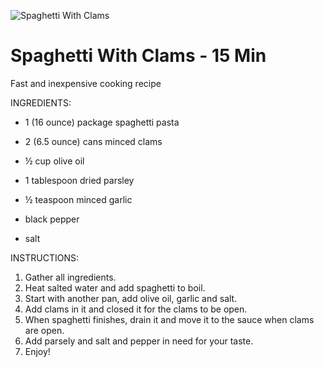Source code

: ![Spaghetti With Clams](https://static01.nyt.com/images/2015/12/09/dining/09COOKING-CLAMSPAGHETTI2/09COOKING-CLAMSPAGHETTI2-superJumbo.jpg)

# Spaghetti With Clams - 15 Min

Fast and inexpensive cooking recipe 

INGREDIENTS:

- 1 (16 ounce) package spaghetti pasta

- 2 (6.5 ounce) cans minced clams

- ½ cup olive oil

- 1 tablespoon dried parsley

- ½ teaspoon minced garlic

- black pepper 

- salt

INSTRUCTIONS:

1. Gather all ingredients.
2. Heat salted water and add spaghetti to boil.
3. Start with another pan, add olive oil, garlic and salt. 
4. Add clams in it and closed it for the clams to be open. 
5. When spaghetti finishes, drain it and move it to the sauce when clams are open. 
6. Add parsely and salt and pepper in need for your taste. 
7. Enjoy!


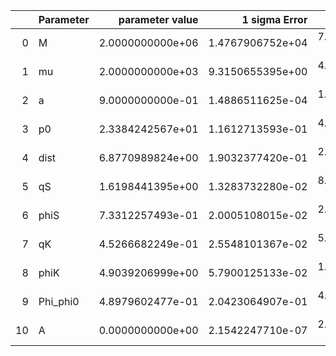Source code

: |    | Parameter   |   parameter value |    1 sigma Error |   Relative Error |              SNR |
|---:|:------------|------------------:|-----------------:|-----------------:|-----------------:|
|  0 | M           |  2.0000000000e+06 | 1.4767906752e+04 | 7.3839533759e-03 | 4.8580896482e+01 |
|  1 | mu          |  2.0000000000e+03 | 9.3150655395e+00 | 4.6575327697e-03 | 4.8580896482e+01 |
|  2 | a           |  9.0000000000e-01 | 1.4886511625e-04 | 1.6540568472e-04 | 4.8580896482e+01 |
|  3 | p0          |  2.3384242567e+01 | 1.1612713593e-01 | 4.9660422226e-03 | 4.8580896482e+01 |
|  4 | dist        |  6.8770989824e+00 | 1.9032377420e-01 | 2.7675008704e-02 | 4.8580896482e+01 |
|  5 | qS          |  1.6198441395e+00 | 1.3283732280e-02 | 8.2006237245e-03 | 4.8580896482e+01 |
|  6 | phiS        |  7.3312257493e-01 | 2.0005108015e-02 | 2.7287535126e-02 | 4.8580896482e+01 |
|  7 | qK          |  4.5266682249e-01 | 2.5548101367e-02 | 5.6439085212e-02 | 4.8580896482e+01 |
|  8 | phiK        |  4.9039206999e+00 | 5.7900125133e-02 | 1.1806904858e-02 | 4.8580896482e+01 |
|  9 | Phi_phi0    |  4.8979602477e-01 | 2.0423064907e-01 | 4.1697081794e-01 | 4.8580896482e+01 |
| 10 | A           |  0.0000000000e+00 | 2.1542247710e-07 | 2.1542247710e-07 | 4.8580896482e+01 |
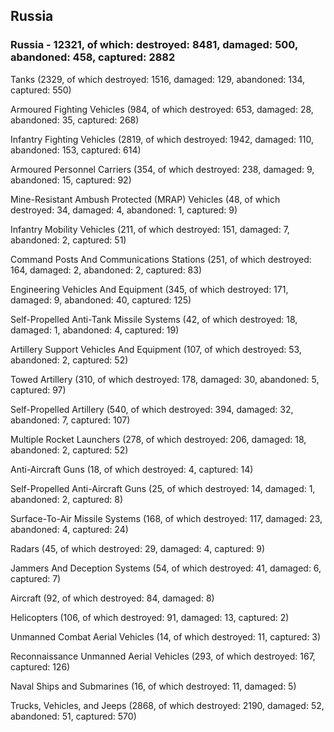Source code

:
 
 ## Russia
 
 ### Russia - 12321, of which: destroyed: 8481, damaged: 500, abandoned: 458, captured: 2882

 

 

 Tanks (2329, of which destroyed: 1516, damaged: 129, abandoned: 134, captured: 550)

 Armoured Fighting Vehicles (984, of which destroyed: 653, damaged: 28, abandoned: 35, captured: 268)

 Infantry Fighting Vehicles (2819, of which destroyed: 1942, damaged: 110, abandoned: 153, captured: 614)

 Armoured Personnel Carriers (354, of which destroyed: 238, damaged: 9, abandoned: 15, captured: 92)

 Mine-Resistant Ambush Protected (MRAP) Vehicles (48, of which destroyed: 34, damaged: 4, abandoned: 1, captured: 9)

 Infantry Mobility Vehicles (211, of which destroyed: 151, damaged: 7, abandoned: 2, captured: 51)

 Command Posts And Communications Stations (251, of which destroyed: 164, damaged: 2, abandoned: 2, captured: 83)

 Engineering Vehicles And Equipment (345, of which destroyed: 171, damaged: 9, abandoned: 40, captured: 125)

 Self-Propelled Anti-Tank Missile Systems (42, of which destroyed: 18, damaged: 1, abandoned: 4, captured: 19)

 Artillery Support Vehicles And Equipment (107, of which destroyed: 53, abandoned: 2, captured: 52)

 Towed Artillery (310, of which destroyed: 178, damaged: 30, abandoned: 5, captured: 97)

 Self-Propelled Artillery (540, of which destroyed: 394, damaged: 32, abandoned: 7, captured: 107)

 Multiple Rocket Launchers (278, of which destroyed: 206, damaged: 18, abandoned: 2, captured: 52)

 Anti-Aircraft Guns (18, of which destroyed: 4, captured: 14)

 Self-Propelled Anti-Aircraft Guns (25, of which destroyed: 14, damaged: 1, abandoned: 2, captured: 8)

 Surface-To-Air Missile Systems (168, of which destroyed: 117, damaged: 23, abandoned: 4, captured: 24)

 Radars (45, of which destroyed: 29, damaged: 4, captured: 9)

 Jammers And Deception Systems (54, of which destroyed: 41, damaged: 6, captured: 7)

 Aircraft (92, of which destroyed: 84, damaged: 8)

 Helicopters (106, of which destroyed: 91, damaged: 13, captured: 2)

 Unmanned Combat Aerial Vehicles (14, of which destroyed: 11, captured: 3)

 Reconnaissance Unmanned Aerial Vehicles (293, of which destroyed: 167, captured: 126)

 Naval Ships and Submarines (16, of which destroyed: 11, damaged: 5)

 Trucks, Vehicles, and Jeeps (2868, of which destroyed: 2190, damaged: 52, abandoned: 51, captured: 570)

==================================================

Without the pictures, return the entries exactly as they appear.

THE ANSWER:
Source code

: ![Spaghetti With Clams](https://static01.nyt.com/images/2015/12/09/dining/09COOKING-CLAMSPAGHETTI2/09COOKING-CLAMSPAGHETTI2-superJumbo.jpg)

# Spaghetti With Clams - 15 Min

Fast and inexpensive cooking recipe 

INGREDIENTS:

- 1 (16 ounce) package spaghetti pasta

- 2 (6.5 ounce) cans minced clams

- ½ cup olive oil

- 1 tablespoon dried parsley

- ½ teaspoon minced garlic

- black pepper 

- salt

INSTRUCTIONS:

1. Gather all ingredients.
2. Heat salted water and add spaghetti to boil.
3. Start with another pan, add olive oil, garlic and salt. 
4. Add clams in it and closed it for the clams to be open. 
5. When spaghetti finishes, drain it and move it to the sauce when clams are open. 
6. Add parsely and salt and pepper in need for your taste. 
7. Enjoy!


Source code

: |    | Parameter   |   parameter value |    1 sigma Error |   Relative Error |              SNR |
|---:|:------------|------------------:|-----------------:|-----------------:|-----------------:|
|  0 | M           |  2.0000000000e+06 | 1.4767906752e+04 | 7.3839533759e-03 | 4.8580896482e+01 |
|  1 | mu          |  2.0000000000e+03 | 9.3150655395e+00 | 4.6575327697e-03 | 4.8580896482e+01 |
|  2 | a           |  9.0000000000e-01 | 1.4886511625e-04 | 1.6540568472e-04 | 4.8580896482e+01 |
|  3 | p0          |  2.3384242567e+01 | 1.1612713593e-01 | 4.9660422226e-03 | 4.8580896482e+01 |
|  4 | dist        |  6.8770989824e+00 | 1.9032377420e-01 | 2.7675008704e-02 | 4.8580896482e+01 |
|  5 | qS          |  1.6198441395e+00 | 1.3283732280e-02 | 8.2006237245e-03 | 4.8580896482e+01 |
|  6 | phiS        |  7.3312257493e-01 | 2.0005108015e-02 | 2.7287535126e-02 | 4.8580896482e+01 |
|  7 | qK          |  4.5266682249e-01 | 2.5548101367e-02 | 5.6439085212e-02 | 4.8580896482e+01 |
|  8 | phiK        |  4.9039206999e+00 | 5.7900125133e-02 | 1.1806904858e-02 | 4.8580896482e+01 |
|  9 | Phi_phi0    |  4.8979602477e-01 | 2.0423064907e-01 | 4.1697081794e-01 | 4.8580896482e+01 |
| 10 | A           |  0.0000000000e+00 | 2.1542247710e-07 | 2.1542247710e-07 | 4.8580896482e+01 |
Source code

:
 
 ## Russia
 
 ### Russia - 12321, of which: destroyed: 8481, damaged: 500, abandoned: 458, captured: 2882

 

 

 Tanks (2329, of which destroyed: 1516, damaged: 129, abandoned: 134, captured: 550)

 Armoured Fighting Vehicles (984, of which destroyed: 653, damaged: 28, abandoned: 35, captured: 268)

 Infantry Fighting Vehicles (2819, of which destroyed: 1942, damaged: 110, abandoned: 153, captured: 614)

 Armoured Personnel Carriers (354, of which destroyed: 238, damaged: 9, abandoned: 15, captured: 92)

 Mine-Resistant Ambush Protected (MRAP) Vehicles (48, of which destroyed: 34, damaged: 4, abandoned: 1, captured: 9)

 Infantry Mobility Vehicles (211, of which destroyed: 151, damaged: 7, abandoned: 2, captured: 51)

 Command Posts And Communications Stations (251, of which destroyed: 164, damaged: 2, abandoned: 2, captured: 83)

 Engineering Vehicles And Equipment (345, of which destroyed: 171, damaged: 9, abandoned: 40, captured: 125)

 Self-Propelled Anti-Tank Missile Systems (42, of which destroyed: 18, damaged: 1, abandoned: 4, captured: 19)

 Artillery Support Vehicles And Equipment (107, of which destroyed: 53, abandoned: 2, captured: 52)

 Towed Artillery (310, of which destroyed: 178, damaged: 30, abandoned: 5, captured: 97)

 Self-Propelled Artillery (540, of which destroyed: 394, damaged: 32, abandoned: 7, captured: 107)

 Multiple Rocket Launchers (278, of which destroyed: 206, damaged: 18, abandoned: 2, captured: 52)

 Anti-Aircraft Guns (18, of which destroyed: 4, captured: 14)

 Self-Propelled Anti-Aircraft Guns (25, of which destroyed: 14, damaged: 1, abandoned: 2, captured: 8)

 Surface-To-Air Missile Systems (168, of which destroyed: 117, damaged: 23, abandoned: 4, captured: 24)

 Radars (45, of which destroyed: 29, damaged: 4, captured: 9)

 Jammers And Deception Systems (54, of which destroyed: 41, damaged: 6, captured: 7)

 Aircraft (92, of which destroyed: 84, damaged: 8)

 Helicopters (106, of which destroyed: 91, damaged: 13, captured: 2)

 Unmanned Combat Aerial Vehicles (14, of which destroyed: 11, captured: 3)

 Reconnaissance Unmanned Aerial Vehicles (293, of which destroyed: 167, captured: 126)

 Naval Ships and Submarines (16, of which destroyed: 11, damaged: 5)

 Trucks, Vehicles, and Jeeps (2868, of which destroyed: 2190, damaged: 52, abandoned: 51, captured: 570)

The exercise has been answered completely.